> _PROBLEM_: Within the material below, how many lines carry the word "Tracking"? Only that number is wanted.

> _EXERCISE MATERIALS_:
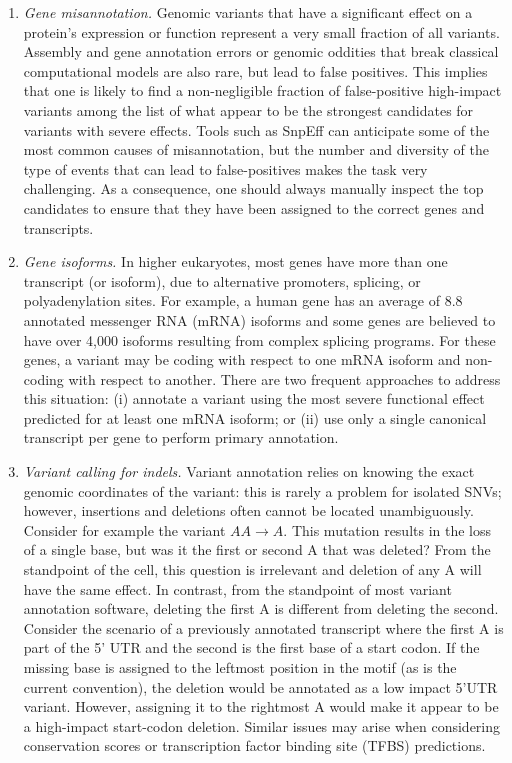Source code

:\begin{enumerate}[label=\roman*]
	
	\item \textit{Gene misannotation.} Genomic variants that have a significant effect on a protein's expression or function represent a very small fraction of all variants. Assembly and gene annotation errors or genomic oddities that break classical computational models are also rare, but lead to false positives. This implies that one is likely to find a non-negligible fraction of false-positive high-impact variants among the list of what appear to be the strongest candidates for variants with severe effects. Tools such as SnpEff can anticipate some of the most common causes of misannotation, but the number and diversity of the type of events that can lead to false-positives makes the task very challenging. As a consequence, one should always manually inspect the top candidates to ensure that they have been assigned to the correct genes and transcripts.
	
	\item \textit{Gene isoforms.} In higher eukaryotes, most genes have more than one transcript (or isoform), due to alternative promoters, splicing, or polyadenylation sites. For example, a human gene has an average of 8.8 annotated messenger RNA (mRNA) isoforms and some genes are believed to have over 4,000 isoforms resulting from complex splicing programs. For these genes, a variant may be coding with respect to one mRNA isoform and non-coding with respect to another. There are two frequent approaches to address this situation: (i) annotate a variant using the most severe functional effect predicted for at least one mRNA isoform; or (ii) use only a single canonical transcript per gene to perform primary annotation. 
	
	\item \textit{Variant calling for indels.} Variant annotation relies on knowing the exact genomic coordinates of the variant: this is rarely a problem for isolated SNVs; however, insertions and deletions often cannot be located unambiguously. Consider for example the variant $AA \rightarrow A$. This mutation results in the loss of a single base, but was it the first or second A that was deleted? From the standpoint of the cell, this question is irrelevant and deletion of any A will have the same effect. In contrast, from the standpoint of most variant annotation software, deleting the first A is different from deleting the second. Consider the scenario of a previously annotated transcript where the first A is part of the 5' UTR and the second is the first base of a start codon. If the missing base is assigned to the leftmost position in the motif (as is the current convention), the deletion would be annotated as a low impact 5'UTR variant. However, assigning it to the rightmost A would make it appear to be a high-impact start-codon deletion. Similar issues may arise when considering conservation scores or transcription factor binding site (TFBS) predictions.
	
\end{enumerate}

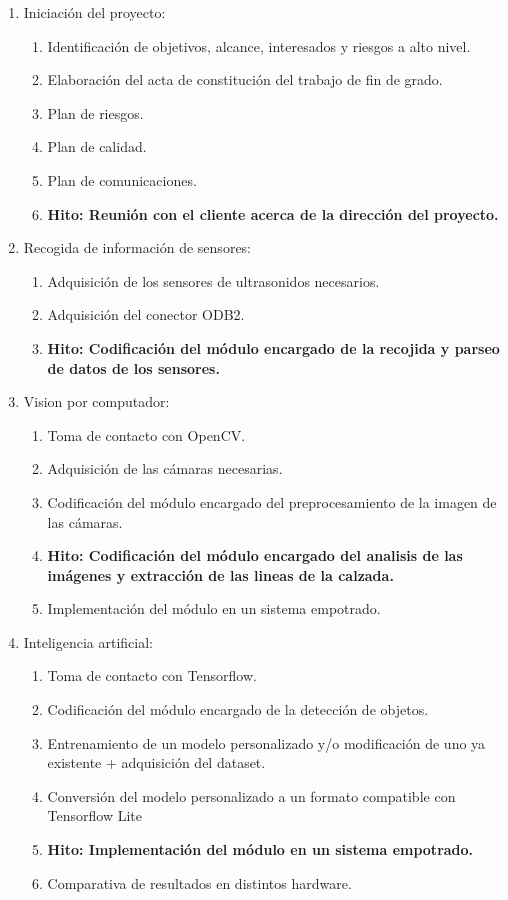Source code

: \begin{enumerate}
  \item Iniciación del proyecto:
  \begin{enumerate}
    \item Identificación de objetivos, alcance, interesados y riesgos a alto nivel.
    \item Elaboración del acta de constitución del trabajo de fin de grado.
    \item Plan de riesgos.
    \item Plan de calidad.
    \item Plan de comunicaciones.
    \item \textbf{Hito: Reunión con el cliente acerca de la dirección del proyecto.}
  \end{enumerate}


  \item Recogida de información de sensores:
  \begin{enumerate}
    \item Adquisición de los sensores de ultrasonidos necesarios.
    \item Adquisición del conector ODB2.
    \item \textbf{Hito: Codificación del módulo encargado de la recojida y parseo de datos de los sensores.}
  \end{enumerate}


  \item Vision por computador:
  \begin{enumerate}
    \item Toma de contacto con OpenCV.
    \item Adquisición de las cámaras necesarias.
    \item Codificación del módulo encargado del preprocesamiento de la imagen de las cámaras.
    \item \textbf{Hito: Codificación del módulo encargado del analisis de las imágenes y extracción de las lineas de la calzada.}
    \item Implementación del módulo en un sistema empotrado.
  \end{enumerate}


  \item Inteligencia artificial:
  \begin{enumerate}
    \item Toma de contacto con Tensorflow.
    \item Codificación del módulo encargado de la detección de objetos.
    \item Entrenamiento de un modelo personalizado y/o modificación de uno ya existente + adquisición del dataset.
    \item Conversión del modelo personalizado a un formato compatible con Tensorflow Lite
    \item \textbf{Hito: Implementación del módulo en un sistema empotrado.}
    \item Comparativa de resultados en distintos hardware.
  \end{enumerate}


\end{enumerate}
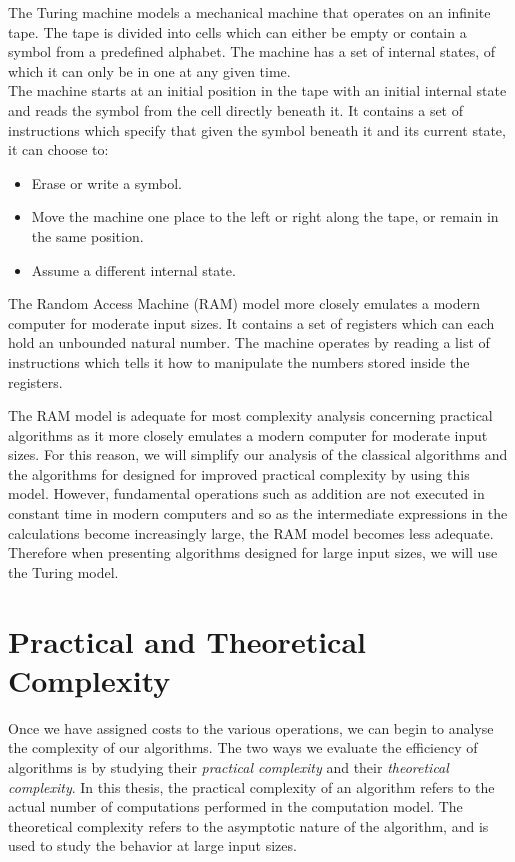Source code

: The Turing machine models a mechanical machine that operates on an infinite tape. The tape is divided into cells which can either be empty or contain a symbol from a predefined alphabet. The machine has a set of internal states, of which it can only be in one at any given time.\\
The machine starts at an initial position in the tape with an initial internal state and reads the symbol from the cell directly beneath it. It contains a set of instructions which specify that given the symbol beneath it and its current state, it can choose to:
\begin{itemize}
    \item Erase or write a symbol.
    \item Move the machine one place to the left or right along the tape, or remain in the same position.
    \item Assume a different internal state.
\end{itemize}

The Random Access Machine (RAM) model more closely emulates a modern computer for moderate input sizes. It contains a set of registers which can each hold an unbounded natural number. The machine operates by reading a list of instructions which tells it how to manipulate the numbers stored inside the registers.

The RAM model is adequate for most complexity analysis concerning practical algorithms as it more closely emulates a modern computer for moderate input sizes. For this reason, we will simplify our analysis of the classical algorithms and the algorithms for designed for improved practical complexity by using this model. However, fundamental operations such as addition are not executed in constant time in modern computers and so as the intermediate expressions in the calculations become increasingly large, the RAM model becomes less adequate. Therefore when presenting algorithms designed for large input sizes, we will use the Turing model.

\section{Practical and Theoretical Complexity}%
\label{sec:Practical and Theoretical Complexity}

Once we have assigned costs to the various operations, we can begin to analyse the complexity of our algorithms. The two ways we evaluate the efficiency of algorithms is by studying their \emph{practical complexity} and their \emph{theoretical complexity}. In this thesis, the practical complexity of an algorithm refers to the actual number of computations performed in the computation model. The theoretical complexity refers to the asymptotic nature of the algorithm, and is used to study the behavior at large input sizes.

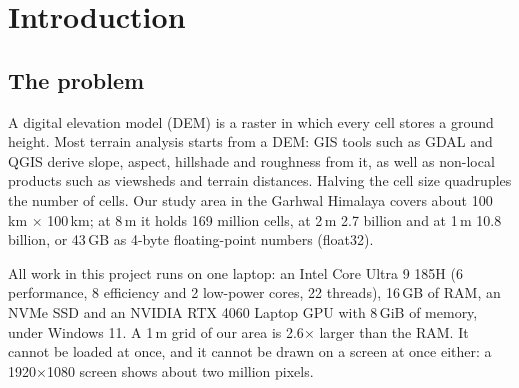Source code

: \documentclass[11pt,a4paper]{article}
\begin{document}
\section{Introduction}
\subsection{The problem}
A digital elevation model (DEM) is a raster in which every cell stores a ground height. Most terrain analysis starts
from a DEM: GIS tools such as GDAL and QGIS derive slope, aspect, hillshade and roughness from it, as well as
non-local products such as viewsheds and terrain distances. Halving the cell size quadruples the number of cells.
Our study area in the Garhwal Himalaya covers about 100\,km $\times$ 100\,km; at 8\,m it holds 169 million cells,
at 2\,m 2.7 billion and at 1\,m 10.8 billion, or 43\,GB as 4-byte floating-point numbers (float32).

All work in this project runs on one laptop: an Intel Core Ultra 9 185H (6 performance, 8 efficiency and 2 low-power
cores, 22 threads), 16\,GB of RAM, an NVMe SSD and an NVIDIA RTX 4060 Laptop GPU with 8\,GiB of memory, under
Windows 11. A 1\,m grid of our area is 2.6$\times$ larger than the RAM. It cannot be loaded at once, and it cannot be
drawn on a screen at once either: a 1920$\times$1080 screen shows about two million pixels.
\end{document}
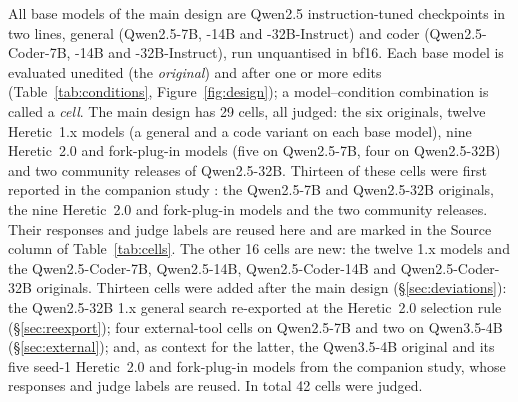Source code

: All base models of the main design are Qwen2.5 instruction-tuned checkpoints \cite{qwen2024qwen25,hui2024qwen25coder}
in two lines, general (Qwen2.5-7B, -14B and -32B-Instruct) and coder (Qwen2.5-Coder-7B, -14B and -32B-Instruct), run
unquantised in bf16. Each base model is evaluated unedited (the \emph{original}) and after one or more edits
(Table~\ref{tab:conditions}, Figure~\ref{fig:design}); a model--condition combination is called a \emph{cell}. The main design has 29 cells,
all judged: the six originals, twelve Heretic~1.x models (a general and a code variant on each base model), nine
Heretic~2.0 and fork-plug-in models (five on Qwen2.5-7B, four on Qwen2.5-32B) and two community releases of
Qwen2.5-32B. Thirteen of these cells were first reported in the companion study \cite{young2026harder}: the
Qwen2.5-7B and Qwen2.5-32B originals, the nine Heretic~2.0 and fork-plug-in models and the two community releases.
Their responses and judge labels are reused here and are marked in the Source column of Table~\ref{tab:cells}. The
other 16 cells are new: the twelve 1.x models and the Qwen2.5-Coder-7B, Qwen2.5-14B, Qwen2.5-Coder-14B and
Qwen2.5-Coder-32B originals. Thirteen cells were added after the main design (\S\ref{sec:deviations}): the
Qwen2.5-32B 1.x general search re-exported at the Heretic~2.0 selection rule (\S\ref{sec:reexport}); four
external-tool cells on Qwen2.5-7B and two on Qwen3.5-4B (\S\ref{sec:external}); and, as context for the latter, the
Qwen3.5-4B original and its five seed-1 Heretic~2.0 and fork-plug-in models from the companion study, whose
responses and judge labels are reused. In total 42 cells were judged.

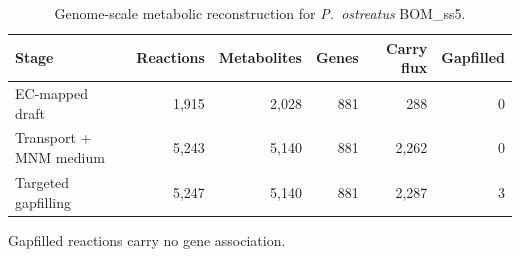 \begin{table}[htbp]
\caption{Genome-scale metabolic reconstruction for \textit{P.\ ostreatus} BOM\_ss5.}\label{tab:s7}
\footnotesize
\begin{tabular}{@{}lrrrrr@{}}
\toprule
Stage & Reactions & Metabolites & Genes & Carry flux & Gapfilled \\
\midrule
EC-mapped draft & 1,915 & 2,028 & 881 & 288 & 0 \\
Transport + MNM medium & 5,243 & 5,140 & 881 & 2,262 & 0 \\
Targeted gapfilling & 5,247 & 5,140 & 881 & 2,287 & 3 \\
\bottomrule
\end{tabular}
\begin{tablenotes}[flushleft]\footnotesize\item Gapfilled reactions carry no gene association.\end{tablenotes}
\end{table}
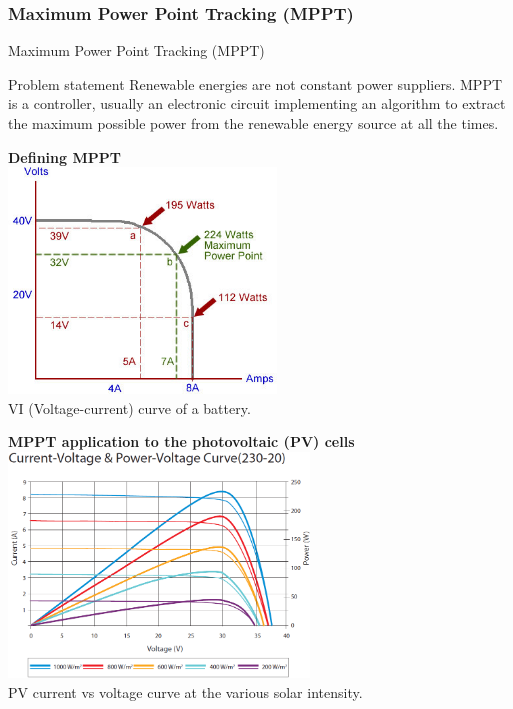 \documentclass{beamer}
\begin{document}
\subsubsection{Maximum Power Point Tracking (MPPT)}
\begin{frame}[allowframebreaks]{Maximum Power Point Tracking (MPPT)}
	\begin{block}{Problem statement}
		Renewable energies are not constant power suppliers. MPPT is a controller, usually an electronic circuit implementing an algorithm to extract the maximum possible power from the renewable energy source at all the times.
	\end{block}
	\framebreak
	\begin{center}
		\textbf{Defining MPPT}\\
		\includegraphics[height=6cm]{images/mppt-power-source}\\
		VI (Voltage-current) curve of a battery.
	\end{center}
	\framebreak
	\begin{center}
		\textbf{MPPT application to the photovoltaic (PV) cells}\\
		\includegraphics[height=6cm]{images/mppt-solar}\\
		PV current vs voltage curve at the various solar intensity.
	\end{center}
	\framebreak
	\begin{center}

\end{center}
\end{frame}
\end{document}
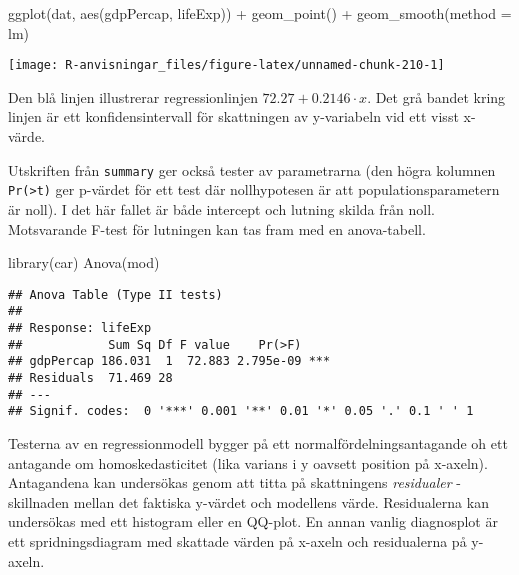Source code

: \documentclass[
]{book}
\newenvironment{Shaded}{\begin{snugshade}}{\end{snugshade}}
\newcommand{\AttributeTok}[1]{\textcolor[rgb]{0.77,0.63,0.00}{#1}}
\newcommand{\FunctionTok}[1]{\textcolor[rgb]{0.00,0.00,0.00}{#1}}
\newcommand{\NormalTok}[1]{#1}
\newcommand{\SpecialCharTok}[1]{\textcolor[rgb]{0.00,0.00,0.00}{#1}}
\theoremstyle{definition}
\theoremstyle{definition}
\theoremstyle{definition}
\theoremstyle{definition}
\theoremstyle{remark}
\begin{document}
\begin{Shaded}
\begin{Highlighting}[]
\FunctionTok{ggplot}\NormalTok{(dat, }\FunctionTok{aes}\NormalTok{(gdpPercap, lifeExp)) }\SpecialCharTok{+}
  \FunctionTok{geom\_point}\NormalTok{() }\SpecialCharTok{+}
  \FunctionTok{geom\_smooth}\NormalTok{(}\AttributeTok{method =}\NormalTok{ lm)}
\end{Highlighting}
\end{Shaded}

\begin{center}\texttt{[image: R-anvisningar\_files/figure-latex/unnamed-chunk-210-1]} \end{center}

Den blå linjen illustrerar regressionlinjen \(72.27 + 0.2146 \cdot x\). Det grå bandet kring linjen är ett konfidensintervall för skattningen av y-variabeln vid ett visst x-värde.

Utskriften från \texttt{summary} ger också tester av parametrarna (den högra kolumnen \texttt{Pr(\textgreater{}\textbar{}t\textbar{})} ger p-värdet för ett test där nollhypotesen är att populationsparametern är noll). I det här fallet är både intercept och lutning skilda från noll. Motsvarande F-test för lutningen kan tas fram med en anova-tabell.

\begin{Shaded}
\begin{Highlighting}[]
\FunctionTok{library}\NormalTok{(car)}
\FunctionTok{Anova}\NormalTok{(mod)}
\end{Highlighting}
\end{Shaded}

\begin{verbatim}
## Anova Table (Type II tests)
## 
## Response: lifeExp
##            Sum Sq Df F value    Pr(>F)    
## gdpPercap 186.031  1  72.883 2.795e-09 ***
## Residuals  71.469 28                      
## ---
## Signif. codes:  0 '***' 0.001 '**' 0.01 '*' 0.05 '.' 0.1 ' ' 1
\end{verbatim}

Testerna av en regressionmodell bygger på ett normalfördelningsantagande oh ett antagande om homoskedasticitet (lika varians i y oavsett position på x-axeln). Antagandena kan undersökas genom att titta på skattningens \emph{residualer} - skillnaden mellan det faktiska y-värdet och modellens värde. Residualerna kan undersökas med ett histogram eller en QQ-plot. En annan vanlig diagnosplot är ett spridningsdiagram med skattade värden på x-axeln och residualerna på y-axeln.
\end{document}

> _SOLUTION TO THIS TASK_: 2